Task to complete = All that should be output is the block of lines below from the line with "You can use screenPosition" to the line with "SliderPosition = screenPosition(SliderPosX, SliderPosY", both included, exactly as written.

Information =

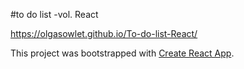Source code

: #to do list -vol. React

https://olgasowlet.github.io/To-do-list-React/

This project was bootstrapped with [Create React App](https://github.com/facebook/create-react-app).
...
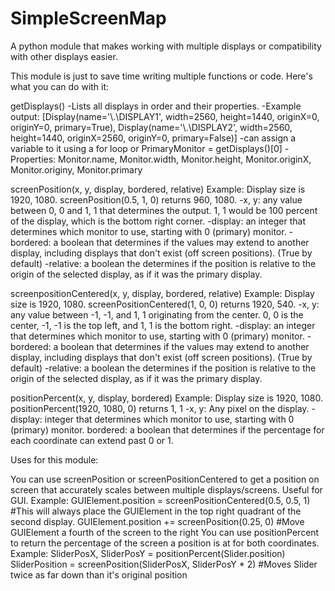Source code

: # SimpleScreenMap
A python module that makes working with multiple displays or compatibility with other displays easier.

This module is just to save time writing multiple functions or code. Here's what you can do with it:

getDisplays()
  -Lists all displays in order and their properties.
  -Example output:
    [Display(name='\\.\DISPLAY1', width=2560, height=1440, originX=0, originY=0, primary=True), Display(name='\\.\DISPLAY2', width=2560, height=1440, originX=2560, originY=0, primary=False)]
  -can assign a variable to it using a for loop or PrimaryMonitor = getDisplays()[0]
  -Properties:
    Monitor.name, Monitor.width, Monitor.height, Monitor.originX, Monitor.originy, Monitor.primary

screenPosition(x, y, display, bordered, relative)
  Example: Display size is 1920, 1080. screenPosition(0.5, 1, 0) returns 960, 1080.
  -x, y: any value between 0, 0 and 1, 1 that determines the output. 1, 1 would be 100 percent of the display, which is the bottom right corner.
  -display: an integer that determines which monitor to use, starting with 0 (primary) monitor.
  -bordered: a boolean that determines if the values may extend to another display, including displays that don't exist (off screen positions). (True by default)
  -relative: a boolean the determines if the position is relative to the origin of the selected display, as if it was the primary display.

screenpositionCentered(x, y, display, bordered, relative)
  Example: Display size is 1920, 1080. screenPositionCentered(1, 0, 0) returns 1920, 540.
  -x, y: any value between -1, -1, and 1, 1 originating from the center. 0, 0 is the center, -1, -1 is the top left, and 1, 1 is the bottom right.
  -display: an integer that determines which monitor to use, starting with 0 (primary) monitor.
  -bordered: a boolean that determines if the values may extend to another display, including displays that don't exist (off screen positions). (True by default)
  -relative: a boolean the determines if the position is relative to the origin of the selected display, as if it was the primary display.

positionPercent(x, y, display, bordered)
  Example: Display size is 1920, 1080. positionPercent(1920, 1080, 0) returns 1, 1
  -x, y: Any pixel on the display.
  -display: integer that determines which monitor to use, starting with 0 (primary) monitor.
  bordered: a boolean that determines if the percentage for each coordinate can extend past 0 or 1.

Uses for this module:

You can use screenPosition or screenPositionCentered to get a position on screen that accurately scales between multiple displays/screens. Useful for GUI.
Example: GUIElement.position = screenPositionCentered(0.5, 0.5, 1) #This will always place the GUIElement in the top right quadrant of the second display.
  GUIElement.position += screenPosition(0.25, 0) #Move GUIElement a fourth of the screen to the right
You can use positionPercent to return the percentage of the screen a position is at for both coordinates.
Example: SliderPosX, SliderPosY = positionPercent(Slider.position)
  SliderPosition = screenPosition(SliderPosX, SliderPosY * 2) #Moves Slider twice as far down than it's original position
--
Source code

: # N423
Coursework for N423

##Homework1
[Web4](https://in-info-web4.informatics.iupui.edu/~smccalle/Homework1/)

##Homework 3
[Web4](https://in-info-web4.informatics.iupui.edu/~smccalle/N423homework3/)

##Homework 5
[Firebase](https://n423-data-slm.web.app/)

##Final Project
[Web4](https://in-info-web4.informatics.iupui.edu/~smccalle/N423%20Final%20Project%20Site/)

Task solution =
You can use screenPosition or screenPositionCentered to get a position on screen that accurately scales between multiple displays/screens. Useful for GUI.
Example: GUIElement.position = screenPositionCentered(0.5, 0.5, 1) #This will always place the GUIElement in the top right quadrant of the second display.
  GUIElement.position += screenPosition(0.25, 0) #Move GUIElement a fourth of the screen to the right
You can use positionPercent to return the percentage of the screen a position is at for both coordinates.
Example: SliderPosX, SliderPosY = positionPercent(Slider.position)
  SliderPosition = screenPosition(SliderPosX, SliderPosY * 2) #Moves Slider twice as far down than it's original position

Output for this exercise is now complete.